### How to complete this task
Word for word, please copy the listing below, with its pictures left out.

### Raw data
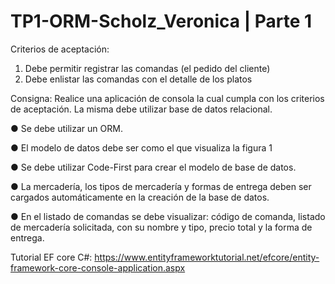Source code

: # TP1-ORM-Scholz_Veronica | Parte 1

Criterios de aceptación:
1. Debe permitir registrar las comandas (el pedido del cliente)
2. Debe enlistar las comandas con el detalle de los platos

Consigna:
Realice una aplicación de consola la cual cumpla con los criterios de aceptación. La misma debe utilizar base de datos relacional.

● Se debe utilizar un ORM.

● El modelo de datos debe ser como el que visualiza la figura 1

● Se debe utilizar Code-First para crear el modelo de base de datos.

● La mercadería, los tipos de mercadería y formas de entrega deben ser cargados automáticamente en la creación de la base de datos.

● En el listado de comandas se debe visualizar: código de comanda, listado de mercadería solicitada, con su nombre y tipo, precio total y la forma de entrega.

Tutorial EF core C#: https://www.entityframeworktutorial.net/efcore/entity-framework-core-console-application.aspx
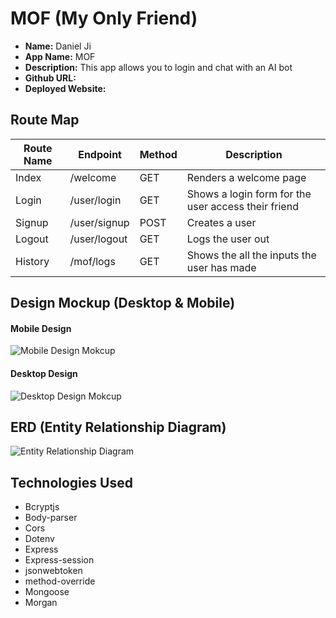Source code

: # MOF (My Only Friend)

- **Name:** Daniel Ji
- **App Name:** MOF
- **Description:** This app allows you to login and chat with an AI bot
- **Github URL:** 
- **Deployed Website:** 


## Route Map
| Route Name | Endpoint | Method | Description |
| -----------| ---------| -------| ------------|
| Index | /welcome | GET | Renders a welcome page |
| Login | /user/login | GET | Shows a login form for the user access their friend |
| Signup | /user/signup | POST | Creates a user |
| Logout | /user/logout | GET | Logs the user out |
| History | /mof/logs | GET | Shows the all the inputs the user has made |


## Design Mockup (Desktop & Mobile)

#### Mobile Design
![Mobile Design Mokcup](https://i.imgur.com/E2L9TWH.png)

#### Desktop Design
![Desktop Design Mokcup](https://i.imgur.com/FR4hThu.png)


## ERD (Entity Relationship Diagram)
![Entity Relationship Diagram](https://i.imgur.com/SpXm7H6.png)


## Technologies Used
- Bcryptjs
- Body-parser
- Cors
- Dotenv
- Express
- Express-session
- jsonwebtoken
- method-override
- Mongoose
- Morgan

### Answer box
Source code

: # TP1-ORM-Scholz_Veronica | Parte 1

Criterios de aceptación:
1. Debe permitir registrar las comandas (el pedido del cliente)
2. Debe enlistar las comandas con el detalle de los platos

Consigna:
Realice una aplicación de consola la cual cumpla con los criterios de aceptación. La misma debe utilizar base de datos relacional.

● Se debe utilizar un ORM.

● El modelo de datos debe ser como el que visualiza la figura 1

● Se debe utilizar Code-First para crear el modelo de base de datos.

● La mercadería, los tipos de mercadería y formas de entrega deben ser cargados automáticamente en la creación de la base de datos.

● En el listado de comandas se debe visualizar: código de comanda, listado de mercadería solicitada, con su nombre y tipo, precio total y la forma de entrega.

Tutorial EF core C#: https://www.entityframeworktutorial.net/efcore/entity-framework-core-console-application.aspx
Source code

: # MOF (My Only Friend)

- **Name:** Daniel Ji
- **App Name:** MOF
- **Description:** This app allows you to login and chat with an AI bot
- **Github URL:** 
- **Deployed Website:** 


## Route Map
| Route Name | Endpoint | Method | Description |
| -----------| ---------| -------| ------------|
| Index | /welcome | GET | Renders a welcome page |
| Login | /user/login | GET | Shows a login form for the user access their friend |
| Signup | /user/signup | POST | Creates a user |
| Logout | /user/logout | GET | Logs the user out |
| History | /mof/logs | GET | Shows the all the inputs the user has made |


## Design Mockup (Desktop & Mobile)

#### Mobile Design
![Mobile Design Mokcup](https://i.imgur.com/E2L9TWH.png)

#### Desktop Design
![Desktop Design Mokcup](https://i.imgur.com/FR4hThu.png)


## ERD (Entity Relationship Diagram)
![Entity Relationship Diagram](https://i.imgur.com/SpXm7H6.png)


## Technologies Used
- Bcryptjs
- Body-parser
- Cors
- Dotenv
- Express
- Express-session
- jsonwebtoken
- method-override
- Mongoose
- Morgan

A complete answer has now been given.